5. Considerações finais
Com este trabalho, buscamos demonstrar que, em diferentes graus, música e
língua dotam-se de algo que envolve a linguagem e, curiosamente, intitula a edição
espanhola da obra de Kristeva (1988) – El lenguage, ese desconocido –, aquilo que
ambas possuem, guardadas as peculiaridades, de desconhecido, e naquilo com que se
deparam: o impossível, o irrepresentável. Explicitamos, outrossim, que esta questão é
161
delicada, que necessita de avanços, alguns dos quais tentamos promover, indagando,
sugerindo possibilidades, mas sapientes do muito que ainda precisa ser formulado,
aprimorado, em termos teóricos, metodológicos e reflexivos.
A fagulha que instiga ao movimento, a este esforço de teorização e análise,
acende-se a partir de algo que atrai a atenção e que não poderíamos deixar de
mencionar: a música, quando toca, ou toca-nos profundamente, ou toca-nos para
bem longe: "Alguma coisa acontece [...]". Na música, assim como na língua, portanto,
há um impossível de tudo dizer, mas também um impossível de não dizer nada. Desse
modo, o que se diz, na ordem em que se diz, é também o que se deixou de dizer. Haverá
sempre o que resiste a ser interpretado.
Tais pontos de desassossego teórico-reflexivo abrangem, por um lado, o que
captura na música e que não se sabe bem o que é, e por outro (ou seria pelo mesmo
lado?), como o que se mostra tal qual o que Pêcheux (2012[1982]) pressupõe, ao
teorizar o discurso, como sendo da ordem de uma Verdade, e que, volta e meia, se
impõe, no andamento de uma reflexão, como um impossível de ser formulado. E aqui
reside um nó que nos conduz a um estágio de vislumbres teóricos, uma sensação,
parafraseando Pêcheux, quando este autor aborda a questão da articulação conceitual
ideologia-inconsciente, de penetrar a obscuridade (PÊCHEUX, 2009[1975], p. 138).
Didier-Weill (2014) batiza, com uma metáfora devida a Chopin, de Nota Azul,
àquilo que “acerta na mosca”, suscitando estados de alma de felicidade e de gozo
nostálgico, podendo ser disparado de uma simples cantiga, do piano de Mozart ou do
sax de Lester Young.

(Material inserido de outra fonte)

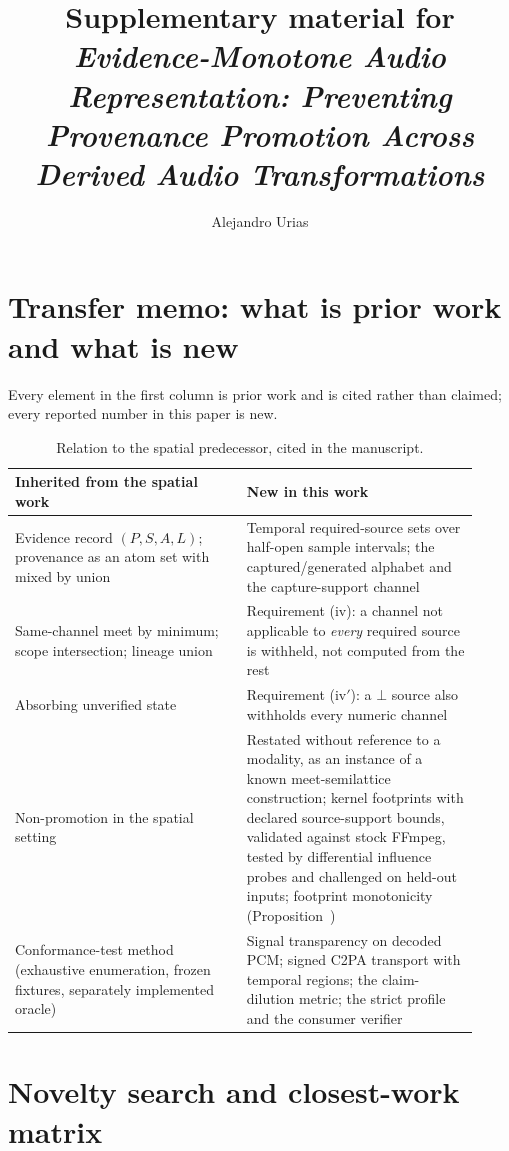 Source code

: \documentclass[11pt]{article}
\title{Supplementary material for\\
\emph{Evidence-Monotone Audio Representation: Preventing Provenance Promotion
Across Derived Audio Transformations}}
\author{Alejandro Urias}
\date{}
\begin{document}
\maketitle

\section{Transfer memo: what is prior work and what is new}
\label{s:transfer}

Every element in the first column is prior work and is cited rather than
claimed; every reported number in this paper is new.

\begin{table}[htbp]
\centering
\caption{Relation to the spatial predecessor, cited in the manuscript.}
\label{tab:inherited}
\small
\begin{tabular}{p{0.46\linewidth}p{0.46\linewidth}}
\toprule
Inherited from the spatial work & New in this work \\
\midrule
Evidence record $(P,S,A,L)$; provenance as an atom set with mixed by union &
Temporal required-source sets over half-open sample intervals; the
captured/generated alphabet and the capture-support channel \\
\addlinespace
Same-channel meet by minimum; scope intersection; lineage union &
Requirement (iv): a channel not applicable to \emph{every} required source is
withheld, not computed from the rest \\
\addlinespace
Absorbing unverified state &
Requirement (iv$'$): a $\bot$ source also withholds every numeric channel \\
\addlinespace
Non-promotion in the spatial setting &
Restated without reference to a modality, as an instance of a known
meet-semilattice construction; kernel footprints with declared source-support
bounds, validated against stock FFmpeg, tested by differential influence probes
and challenged on held-out inputs; footprint monotonicity
(Proposition~\PropFootprint{}) \\
\addlinespace
Conformance-test method (exhaustive enumeration, frozen fixtures, separately
implemented oracle) &
Signal transparency on decoded PCM; signed C2PA transport with temporal
regions; the claim-dilution metric; the strict profile and the consumer
verifier \\
\bottomrule
\end{tabular}
\end{table}

\section{Novelty search and closest-work matrix}
\label{s:novelty}
\end{document}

Uma nota que, segundo o autor, se não é simbolizável, no sentido
em que não se pode inscrevê-la, “de maneira que não podemos reter em nós o efeito
eminentemente fugaz que ela produz e cuja extinção é estritamente tributária do real das
pulsações sonoras que a suportam” (p. 43), é simbolizante. Simbolizante porque nos
abre para o efeito de todos os outros significantes, como se fosse sua senha. Assim
sendo, “sob o impacto da Nota Azul, o mundo começa a falar conosco e as coisas a ter
sentido: os significantes da cadeia inconsciente, de mudos que eram, despertam e
começam, causados pela Nota Azul, a nos contar casos” (DIDIER-WEILL, 2014, p. 43).

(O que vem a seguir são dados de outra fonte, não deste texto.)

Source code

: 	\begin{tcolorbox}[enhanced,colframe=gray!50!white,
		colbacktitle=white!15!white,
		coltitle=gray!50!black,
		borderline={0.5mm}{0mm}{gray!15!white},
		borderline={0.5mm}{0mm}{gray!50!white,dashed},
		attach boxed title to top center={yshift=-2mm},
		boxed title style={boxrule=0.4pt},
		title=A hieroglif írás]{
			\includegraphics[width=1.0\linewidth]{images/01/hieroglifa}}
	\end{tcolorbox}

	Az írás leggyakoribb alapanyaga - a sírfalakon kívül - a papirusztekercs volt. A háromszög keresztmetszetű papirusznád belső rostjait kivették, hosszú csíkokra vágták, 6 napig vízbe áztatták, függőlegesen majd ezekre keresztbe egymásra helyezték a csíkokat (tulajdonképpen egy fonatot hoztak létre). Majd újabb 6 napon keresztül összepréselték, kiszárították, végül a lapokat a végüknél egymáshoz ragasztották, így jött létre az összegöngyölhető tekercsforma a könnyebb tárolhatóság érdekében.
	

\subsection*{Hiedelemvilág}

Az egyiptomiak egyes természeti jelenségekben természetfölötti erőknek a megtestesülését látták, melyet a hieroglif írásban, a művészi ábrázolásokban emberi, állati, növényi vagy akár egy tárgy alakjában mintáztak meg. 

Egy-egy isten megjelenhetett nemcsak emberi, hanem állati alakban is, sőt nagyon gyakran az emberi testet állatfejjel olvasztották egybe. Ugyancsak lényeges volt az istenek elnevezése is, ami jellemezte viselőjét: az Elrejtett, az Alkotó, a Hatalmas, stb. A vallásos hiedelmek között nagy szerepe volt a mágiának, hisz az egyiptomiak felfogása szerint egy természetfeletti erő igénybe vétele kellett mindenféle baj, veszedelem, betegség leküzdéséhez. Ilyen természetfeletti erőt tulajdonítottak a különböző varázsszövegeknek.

Por ora, propomos refletir sobre se haveria nisto alguma coisa do caráter mesmo
de uma transmissão (LACAN, 1992[1969-1970]), que nada tem a ver com conteúdo,
significado, conhecimento, mas com o que nos afeta e que não se sabe exatamente
como, onde e por quê. Se sim, o que esta questão teria a dizer a uma análise de cunho
sócio-histórico? Estaríamos diante de "um real constitutivamente estranho à
univocidade lógica, e um saber que não se transmite, não se aprende, não se ensina e
que, no entanto, existe produzindo efeitos" (PÊCHEUX, 2012[1983])?
Permanece em aberto o que sempre esteve, porque é da ordem de uma
polissemia constitutiva dos processos de significação.